What you need to produce is the complete listing, repeated exactly.

+++

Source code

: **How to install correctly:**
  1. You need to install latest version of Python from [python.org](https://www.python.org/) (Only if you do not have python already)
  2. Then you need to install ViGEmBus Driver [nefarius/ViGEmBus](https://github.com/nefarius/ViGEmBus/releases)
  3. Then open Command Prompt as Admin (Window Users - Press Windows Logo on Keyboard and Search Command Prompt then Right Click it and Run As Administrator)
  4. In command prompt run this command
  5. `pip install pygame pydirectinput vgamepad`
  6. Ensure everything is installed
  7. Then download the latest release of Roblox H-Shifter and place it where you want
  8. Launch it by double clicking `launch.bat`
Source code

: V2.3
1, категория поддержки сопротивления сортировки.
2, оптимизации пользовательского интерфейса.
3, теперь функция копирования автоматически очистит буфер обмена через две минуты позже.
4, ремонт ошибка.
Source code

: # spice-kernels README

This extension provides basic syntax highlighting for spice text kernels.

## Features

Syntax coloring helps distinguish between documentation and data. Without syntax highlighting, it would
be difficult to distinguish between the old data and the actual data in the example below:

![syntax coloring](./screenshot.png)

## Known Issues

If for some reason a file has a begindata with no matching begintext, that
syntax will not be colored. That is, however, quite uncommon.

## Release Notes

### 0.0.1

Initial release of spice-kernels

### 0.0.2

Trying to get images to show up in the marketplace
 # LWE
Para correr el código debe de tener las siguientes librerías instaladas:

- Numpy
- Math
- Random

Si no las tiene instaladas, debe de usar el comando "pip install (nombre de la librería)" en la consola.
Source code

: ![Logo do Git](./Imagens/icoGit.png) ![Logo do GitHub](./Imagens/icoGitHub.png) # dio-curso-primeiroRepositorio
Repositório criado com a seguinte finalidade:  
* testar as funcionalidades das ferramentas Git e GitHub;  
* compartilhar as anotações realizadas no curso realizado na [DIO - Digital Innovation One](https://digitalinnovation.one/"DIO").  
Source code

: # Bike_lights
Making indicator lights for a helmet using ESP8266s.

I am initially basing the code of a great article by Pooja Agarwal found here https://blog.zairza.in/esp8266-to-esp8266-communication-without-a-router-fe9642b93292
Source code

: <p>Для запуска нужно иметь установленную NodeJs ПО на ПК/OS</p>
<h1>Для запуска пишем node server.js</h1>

+++

> **Response below**:
Source code

: **How to install correctly:**
  1. You need to install latest version of Python from [python.org](https://www.python.org/) (Only if you do not have python already)
  2. Then you need to install ViGEmBus Driver [nefarius/ViGEmBus](https://github.com/nefarius/ViGEmBus/releases)
  3. Then open Command Prompt as Admin (Window Users - Press Windows Logo on Keyboard and Search Command Prompt then Right Click it and Run As Administrator)
  4. In command prompt run this command
  5. `pip install pygame pydirectinput vgamepad`
  6. Ensure everything is installed
  7. Then download the latest release of Roblox H-Shifter and place it where you want
  8. Launch it by double clicking `launch.bat`
Source code

: V2.3
1, категория поддержки сопротивления сортировки.
2, оптимизации пользовательского интерфейса.
3, теперь функция копирования автоматически очистит буфер обмена через две минуты позже.
4, ремонт ошибка.
Source code

: # spice-kernels README

This extension provides basic syntax highlighting for spice text kernels.

## Features

Syntax coloring helps distinguish between documentation and data. Without syntax highlighting, it would
be difficult to distinguish between the old data and the actual data in the example below:

![syntax coloring](./screenshot.png)

## Known Issues

If for some reason a file has a begindata with no matching begintext, that
syntax will not be colored. That is, however, quite uncommon.

## Release Notes

### 0.0.1

Initial release of spice-kernels

### 0.0.2

Trying to get images to show up in the marketplace
 # LWE
Para correr el código debe de tener las siguientes librerías instaladas:

- Numpy
- Math
- Random

Si no las tiene instaladas, debe de usar el comando "pip install (nombre de la librería)" en la consola.
Source code

: ![Logo do Git](./Imagens/icoGit.png) ![Logo do GitHub](./Imagens/icoGitHub.png) # dio-curso-primeiroRepositorio
Repositório criado com a seguinte finalidade:  
* testar as funcionalidades das ferramentas Git e GitHub;  
* compartilhar as anotações realizadas no curso realizado na [DIO - Digital Innovation One](https://digitalinnovation.one/"DIO").  
Source code

: # Bike_lights
Making indicator lights for a helmet using ESP8266s.

I am initially basing the code of a great article by Pooja Agarwal found here https://blog.zairza.in/esp8266-to-esp8266-communication-without-a-router-fe9642b93292
Source code

: <p>Для запуска нужно иметь установленную NodeJs ПО на ПК/OS</p>
<h1>Для запуска пишем node server.js</h1>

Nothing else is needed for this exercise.